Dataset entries
>>>>

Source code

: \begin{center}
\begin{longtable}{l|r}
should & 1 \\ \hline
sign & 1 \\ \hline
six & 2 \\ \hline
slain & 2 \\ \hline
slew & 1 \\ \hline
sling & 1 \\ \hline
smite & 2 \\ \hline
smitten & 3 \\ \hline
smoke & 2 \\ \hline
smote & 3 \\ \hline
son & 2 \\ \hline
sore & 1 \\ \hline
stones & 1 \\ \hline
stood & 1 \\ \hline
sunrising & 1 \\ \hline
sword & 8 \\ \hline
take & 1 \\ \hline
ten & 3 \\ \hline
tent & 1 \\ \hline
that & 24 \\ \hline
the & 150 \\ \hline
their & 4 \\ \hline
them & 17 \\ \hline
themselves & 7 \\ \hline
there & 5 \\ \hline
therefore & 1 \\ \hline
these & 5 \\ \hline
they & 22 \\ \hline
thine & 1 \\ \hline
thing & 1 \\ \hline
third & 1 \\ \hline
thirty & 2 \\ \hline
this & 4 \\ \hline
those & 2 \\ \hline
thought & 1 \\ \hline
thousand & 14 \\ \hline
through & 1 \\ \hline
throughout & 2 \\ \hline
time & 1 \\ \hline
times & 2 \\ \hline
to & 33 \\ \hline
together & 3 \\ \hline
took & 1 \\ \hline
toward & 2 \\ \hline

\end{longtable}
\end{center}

<<<<

## INSTRUCTIONS TO FOLLOW:
Your task is to transcribe exactly the lines from the one with "to & 33 \\ \hline" through the end of the data, both included, and nothing besides.

## OUTPUT OF THE TASK:
to & 33 \\ \hline
together & 3 \\ \hline
took & 1 \\ \hline
toward & 2 \\ \hline

\end{longtable}
\end{center}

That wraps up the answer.